[Your task]:
Give the entries again, word for word.

[Source material]:
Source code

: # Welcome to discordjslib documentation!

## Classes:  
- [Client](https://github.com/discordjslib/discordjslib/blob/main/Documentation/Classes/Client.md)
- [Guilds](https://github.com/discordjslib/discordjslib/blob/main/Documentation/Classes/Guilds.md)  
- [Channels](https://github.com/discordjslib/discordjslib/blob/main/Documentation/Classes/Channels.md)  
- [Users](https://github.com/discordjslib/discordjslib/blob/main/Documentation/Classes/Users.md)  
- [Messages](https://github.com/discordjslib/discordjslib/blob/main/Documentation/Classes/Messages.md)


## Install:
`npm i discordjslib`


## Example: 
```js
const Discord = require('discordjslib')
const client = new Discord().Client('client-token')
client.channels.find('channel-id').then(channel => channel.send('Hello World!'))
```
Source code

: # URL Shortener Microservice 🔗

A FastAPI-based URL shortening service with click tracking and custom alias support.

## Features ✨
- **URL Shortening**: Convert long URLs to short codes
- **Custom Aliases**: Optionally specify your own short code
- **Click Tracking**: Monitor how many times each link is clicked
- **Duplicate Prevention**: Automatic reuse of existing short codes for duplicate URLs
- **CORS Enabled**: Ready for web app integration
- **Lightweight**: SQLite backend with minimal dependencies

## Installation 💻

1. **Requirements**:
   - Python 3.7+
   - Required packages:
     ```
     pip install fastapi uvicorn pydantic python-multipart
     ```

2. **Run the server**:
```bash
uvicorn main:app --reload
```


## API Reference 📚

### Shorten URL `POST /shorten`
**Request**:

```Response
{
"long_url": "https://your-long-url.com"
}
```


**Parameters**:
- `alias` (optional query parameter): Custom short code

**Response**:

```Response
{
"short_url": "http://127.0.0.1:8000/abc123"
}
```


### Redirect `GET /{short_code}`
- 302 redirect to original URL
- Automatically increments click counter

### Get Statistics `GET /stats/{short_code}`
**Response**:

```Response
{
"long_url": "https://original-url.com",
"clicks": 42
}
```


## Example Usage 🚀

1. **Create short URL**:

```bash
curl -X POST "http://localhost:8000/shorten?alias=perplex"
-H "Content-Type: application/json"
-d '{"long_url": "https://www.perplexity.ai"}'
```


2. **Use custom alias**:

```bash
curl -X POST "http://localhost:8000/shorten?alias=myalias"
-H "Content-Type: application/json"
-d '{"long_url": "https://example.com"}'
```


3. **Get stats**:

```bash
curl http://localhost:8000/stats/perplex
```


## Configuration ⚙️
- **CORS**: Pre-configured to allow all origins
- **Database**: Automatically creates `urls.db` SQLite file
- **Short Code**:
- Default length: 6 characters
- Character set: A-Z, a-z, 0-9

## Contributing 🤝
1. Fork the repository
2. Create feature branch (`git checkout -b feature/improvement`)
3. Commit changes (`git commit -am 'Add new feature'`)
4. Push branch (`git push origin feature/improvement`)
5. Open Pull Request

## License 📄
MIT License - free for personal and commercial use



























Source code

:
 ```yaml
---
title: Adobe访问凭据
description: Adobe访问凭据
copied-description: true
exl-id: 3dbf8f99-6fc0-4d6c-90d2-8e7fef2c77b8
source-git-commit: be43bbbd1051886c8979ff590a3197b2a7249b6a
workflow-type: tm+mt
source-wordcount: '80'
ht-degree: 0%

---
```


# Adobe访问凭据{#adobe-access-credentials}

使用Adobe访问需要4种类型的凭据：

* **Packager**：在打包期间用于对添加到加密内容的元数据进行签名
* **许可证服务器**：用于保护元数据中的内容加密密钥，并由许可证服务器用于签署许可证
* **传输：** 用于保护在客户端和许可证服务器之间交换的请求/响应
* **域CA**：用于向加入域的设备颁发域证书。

[Your response]:
Source code

: # Welcome to discordjslib documentation!

## Classes:  
- [Client](https://github.com/discordjslib/discordjslib/blob/main/Documentation/Classes/Client.md)
- [Guilds](https://github.com/discordjslib/discordjslib/blob/main/Documentation/Classes/Guilds.md)  
- [Channels](https://github.com/discordjslib/discordjslib/blob/main/Documentation/Classes/Channels.md)  
- [Users](https://github.com/discordjslib/discordjslib/blob/main/Documentation/Classes/Users.md)  
- [Messages](https://github.com/discordjslib/discordjslib/blob/main/Documentation/Classes/Messages.md)


## Install:
`npm i discordjslib`


## Example: 
```js
const Discord = require('discordjslib')
const client = new Discord().Client('client-token')
client.channels.find('channel-id').then(channel => channel.send('Hello World!'))
```
Source code

: # URL Shortener Microservice 🔗

A FastAPI-based URL shortening service with click tracking and custom alias support.

## Features ✨
- **URL Shortening**: Convert long URLs to short codes
- **Custom Aliases**: Optionally specify your own short code
- **Click Tracking**: Monitor how many times each link is clicked
- **Duplicate Prevention**: Automatic reuse of existing short codes for duplicate URLs
- **CORS Enabled**: Ready for web app integration
- **Lightweight**: SQLite backend with minimal dependencies

## Installation 💻

1. **Requirements**:
   - Python 3.7+
   - Required packages:
     ```
     pip install fastapi uvicorn pydantic python-multipart
     ```

2. **Run the server**:
```bash
uvicorn main:app --reload
```


## API Reference 📚

### Shorten URL `POST /shorten`
**Request**:

```Response
{
"long_url": "https://your-long-url.com"
}
```


**Parameters**:
- `alias` (optional query parameter): Custom short code

**Response**:

```Response
{
"short_url": "http://127.0.0.1:8000/abc123"
}
```


### Redirect `GET /{short_code}`
- 302 redirect to original URL
- Automatically increments click counter

### Get Statistics `GET /stats/{short_code}`
**Response**:

```Response
{
"long_url": "https://original-url.com",
"clicks": 42
}
```


## Example Usage 🚀

1. **Create short URL**:

```bash
curl -X POST "http://localhost:8000/shorten?alias=perplex"
-H "Content-Type: application/json"
-d '{"long_url": "https://www.perplexity.ai"}'
```


2. **Use custom alias**:

```bash
curl -X POST "http://localhost:8000/shorten?alias=myalias"
-H "Content-Type: application/json"
-d '{"long_url": "https://example.com"}'
```


3. **Get stats**:

```bash
curl http://localhost:8000/stats/perplex
```


## Configuration ⚙️
- **CORS**: Pre-configured to allow all origins
- **Database**: Automatically creates `urls.db` SQLite file
- **Short Code**:
- Default length: 6 characters
- Character set: A-Z, a-z, 0-9

## Contributing 🤝
1. Fork the repository
2. Create feature branch (`git checkout -b feature/improvement`)
3. Commit changes (`git commit -am 'Add new feature'`)
4. Push branch (`git push origin feature/improvement`)
5. Open Pull Request

## License 📄
MIT License - free for personal and commercial use



























Source code

:
 ```yaml
---
title: Adobe访问凭据
description: Adobe访问凭据
copied-description: true
exl-id: 3dbf8f99-6fc0-4d6c-90d2-8e7fef2c77b8
source-git-commit: be43bbbd1051886c8979ff590a3197b2a7249b6a
workflow-type: tm+mt
source-wordcount: '80'
ht-degree: 0%

---
```


# Adobe访问凭据{#adobe-access-credentials}

使用Adobe访问需要4种类型的凭据：

* **Packager**：在打包期间用于对添加到加密内容的元数据进行签名
* **许可证服务器**：用于保护元数据中的内容加密密钥，并由许可证服务器用于签署许可证
* **传输：** 用于保护在客户端和许可证服务器之间交换的请求/响应
* **域CA**：用于向加入域的设备颁发域证书。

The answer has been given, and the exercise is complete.